■ **Work instruction**:
Each entry below must be repeated exactly, with pictures left out.

■ **Data**:
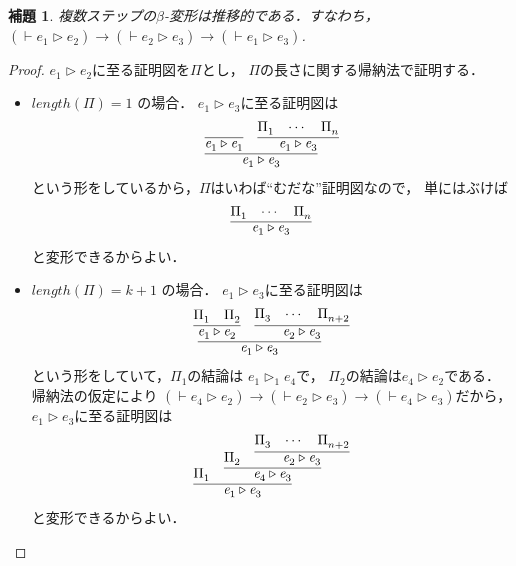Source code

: \documentclass{ltjsbook}%
\newtheorem{lemma}{補題}[section]%
\begin{document}
\begin{lemma}%
  \label{lemma:beta_reduct_trans}%
  複数ステップの$\beta$-変形は推移的である．すなわち，%
  $(\vdash\mathit{e}_1^{}\triangleright\mathit{e}_2^{})\rightarrow%
  (\vdash\mathit{e}_2^{}\triangleright\mathit{e}_3^{})\rightarrow%
  (\vdash\mathit{e}_1^{}\triangleright\mathit{e}_3^{})$.%
\end{lemma}%
\begin{proof}%
  $\mathit{e}_1^{}\triangleright\mathit{e}_2^{}$に至る証明図を$\Pi$とし，%
  $\Pi$の長さに関する帰納法で証明する．%
  \begin{itemize}%
  \item $length(\Pi)=1$ の場合．%
    $\mathit{e}_1^{}\triangleright\mathit{e}_3^{}$に至る証明図は%
    \begin{equation}%
      \infer{%
        \mathit{e}_1^{}\triangleright\mathit{e}_3^{}%
      }{%
        \infer{\mathit{e}_1^{}\triangleright\mathit{e}_1^{}}{}%
      &%
        \infer{\mathit{e}_1^{}\triangleright\mathit{e}_3^{}}{\Pi_1^{}&\cdots&\Pi_n^{}}%
      }%
    \end{equation}%
    という形をしているから，$\Pi$はいわば``むだな''証明図なので，%
    単にはぶけば%
    \begin{equation}%
      \infer{\mathit{e}_1^{}\triangleright\mathit{e}_3^{}}{\Pi_1^{}&\cdots&\Pi_n^{}}%
    \end{equation}%
    と変形できるからよい．%
  \item $length(\Pi)=k + 1$ の場合．%
    $\mathit{e}_1^{}\triangleright\mathit{e}_3^{}$に至る証明図は%
    \begin{equation}%
      \infer{%
        \mathit{e}_1^{}\triangleright\mathit{e}_3^{}%
      }{%
        \infer{%
          \mathit{e}_1^{}\triangleright\mathit{e}_2^{}%
        }{%
          \Pi_1^{}%
        &%
          \Pi_2^{}%
        }%
      &%
        \infer{%
          \mathit{e}_2^{}\triangleright\mathit{e}_3^{}%
        }{%
          \Pi_3^{}&\cdots&\Pi_{n+2}^{}%
        }%
      }%
    \end{equation}%
    という形をしていて，$\Pi_1^{}$の結論は%
    $\mathit{e}_1^{}\triangleright_1^{}\mathit{e}_4^{}$で，%
    $\Pi_2^{}$の結論は$\mathit{e}_4^{}\triangleright\mathit{e}_2^{}$である．%
    帰納法の仮定により%
    $(\vdash\mathit{e}_4^{}\triangleright\mathit{e}_2^{})\rightarrow%
    (\vdash\mathit{e}_2^{}\triangleright\mathit{e}_3^{})\rightarrow%
    (\vdash\mathit{e}_4^{}\triangleright\mathit{e}_3^{})$だから，%
    $\mathit{e}_1^{}\triangleright\mathit{e}_3^{}$に至る証明図は%
    \begin{equation}%
      \infer{%
        \mathit{e}_1^{}\triangleright\mathit{e}_3^{}%
      }{%
        \Pi_1^{}%
      &%
        \infer{%
          \mathit{e}_4^{}\triangleright\mathit{e}_3^{}%
        }{%
          \Pi_2^{}%
        &%
          \infer{%
            \mathit{e}_2^{}\triangleright\mathit{e}_3^{}%
          }{%
            \Pi_3^{}&\cdots&\Pi_{n+2}^{}%
          }%
        }%
      }%
    \end{equation}%
    と変形できるからよい．%
  \end{itemize}%
\end{proof}%
\end{document}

■ **Your solution**:
Source code

: \documentclass{ltjsbook}%
\newtheorem{lemma}{補題}[section]%
\begin{document}
\begin{lemma}%
  \label{lemma:beta_reduct_trans}%
  複数ステップの$\beta$-変形は推移的である．すなわち，%
  $(\vdash\mathit{e}_1^{}\triangleright\mathit{e}_2^{})\rightarrow%
  (\vdash\mathit{e}_2^{}\triangleright\mathit{e}_3^{})\rightarrow%
  (\vdash\mathit{e}_1^{}\triangleright\mathit{e}_3^{})$.%
\end{lemma}%
\begin{proof}%
  $\mathit{e}_1^{}\triangleright\mathit{e}_2^{}$に至る証明図を$\Pi$とし，%
  $\Pi$の長さに関する帰納法で証明する．%
  \begin{itemize}%
  \item $length(\Pi)=1$ の場合．%
    $\mathit{e}_1^{}\triangleright\mathit{e}_3^{}$に至る証明図は%
    \begin{equation}%
      \infer{%
        \mathit{e}_1^{}\triangleright\mathit{e}_3^{}%
      }{%
        \infer{\mathit{e}_1^{}\triangleright\mathit{e}_1^{}}{}%
      &%
        \infer{\mathit{e}_1^{}\triangleright\mathit{e}_3^{}}{\Pi_1^{}&\cdots&\Pi_n^{}}%
      }%
    \end{equation}%
    という形をしているから，$\Pi$はいわば``むだな''証明図なので，%
    単にはぶけば%
    \begin{equation}%
      \infer{\mathit{e}_1^{}\triangleright\mathit{e}_3^{}}{\Pi_1^{}&\cdots&\Pi_n^{}}%
    \end{equation}%
    と変形できるからよい．%
  \item $length(\Pi)=k + 1$ の場合．%
    $\mathit{e}_1^{}\triangleright\mathit{e}_3^{}$に至る証明図は%
    \begin{equation}%
      \infer{%
        \mathit{e}_1^{}\triangleright\mathit{e}_3^{}%
      }{%
        \infer{%
          \mathit{e}_1^{}\triangleright\mathit{e}_2^{}%
        }{%
          \Pi_1^{}%
        &%
          \Pi_2^{}%
        }%
      &%
        \infer{%
          \mathit{e}_2^{}\triangleright\mathit{e}_3^{}%
        }{%
          \Pi_3^{}&\cdots&\Pi_{n+2}^{}%
        }%
      }%
    \end{equation}%
    という形をしていて，$\Pi_1^{}$の結論は%
    $\mathit{e}_1^{}\triangleright_1^{}\mathit{e}_4^{}$で，%
    $\Pi_2^{}$の結論は$\mathit{e}_4^{}\triangleright\mathit{e}_2^{}$である．%
    帰納法の仮定により%
    $(\vdash\mathit{e}_4^{}\triangleright\mathit{e}_2^{})\rightarrow%
    (\vdash\mathit{e}_2^{}\triangleright\mathit{e}_3^{})\rightarrow%
    (\vdash\mathit{e}_4^{}\triangleright\mathit{e}_3^{})$だから，%
    $\mathit{e}_1^{}\triangleright\mathit{e}_3^{}$に至る証明図は%
    \begin{equation}%
      \infer{%
        \mathit{e}_1^{}\triangleright\mathit{e}_3^{}%
      }{%
        \Pi_1^{}%
      &%
        \infer{%
          \mathit{e}_4^{}\triangleright\mathit{e}_3^{}%
        }{%
          \Pi_2^{}%
        &%
          \infer{%
            \mathit{e}_2^{}\triangleright\mathit{e}_3^{}%
          }{%
            \Pi_3^{}&\cdots&\Pi_{n+2}^{}%
          }%
        }%
      }%
    \end{equation}%
    と変形できるからよい．%
  \end{itemize}%
\end{proof}%
\end{document}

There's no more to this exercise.